→ What the task requires
Check each line of the listing below for the string "информатика", and copy the ones that have it.

# # # # # # #

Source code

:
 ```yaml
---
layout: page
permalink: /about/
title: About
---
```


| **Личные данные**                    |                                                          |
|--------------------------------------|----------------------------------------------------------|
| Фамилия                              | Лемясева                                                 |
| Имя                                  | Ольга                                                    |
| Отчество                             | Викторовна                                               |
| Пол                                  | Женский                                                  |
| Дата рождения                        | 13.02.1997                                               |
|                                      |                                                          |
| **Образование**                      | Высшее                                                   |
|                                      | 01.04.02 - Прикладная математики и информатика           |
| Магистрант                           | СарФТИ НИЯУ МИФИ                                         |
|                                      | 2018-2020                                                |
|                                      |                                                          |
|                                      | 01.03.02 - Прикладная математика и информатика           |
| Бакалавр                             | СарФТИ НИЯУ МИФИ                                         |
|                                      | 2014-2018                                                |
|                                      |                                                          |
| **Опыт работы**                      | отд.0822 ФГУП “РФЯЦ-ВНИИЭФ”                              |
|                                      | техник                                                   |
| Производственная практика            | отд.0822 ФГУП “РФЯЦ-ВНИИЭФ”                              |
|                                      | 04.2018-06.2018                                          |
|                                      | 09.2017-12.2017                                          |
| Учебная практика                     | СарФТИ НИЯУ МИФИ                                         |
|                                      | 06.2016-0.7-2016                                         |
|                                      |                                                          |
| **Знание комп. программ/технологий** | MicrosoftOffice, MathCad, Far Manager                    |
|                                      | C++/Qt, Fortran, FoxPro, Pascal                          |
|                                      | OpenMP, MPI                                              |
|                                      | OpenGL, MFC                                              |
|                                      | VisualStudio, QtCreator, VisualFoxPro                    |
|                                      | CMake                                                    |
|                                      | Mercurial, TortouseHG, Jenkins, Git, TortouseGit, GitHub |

# # # # # # #

→ The answer
|                                      | 01.04.02 - Прикладная математики и информатика           |
|                                      | 01.03.02 - Прикладная математика и информатика           |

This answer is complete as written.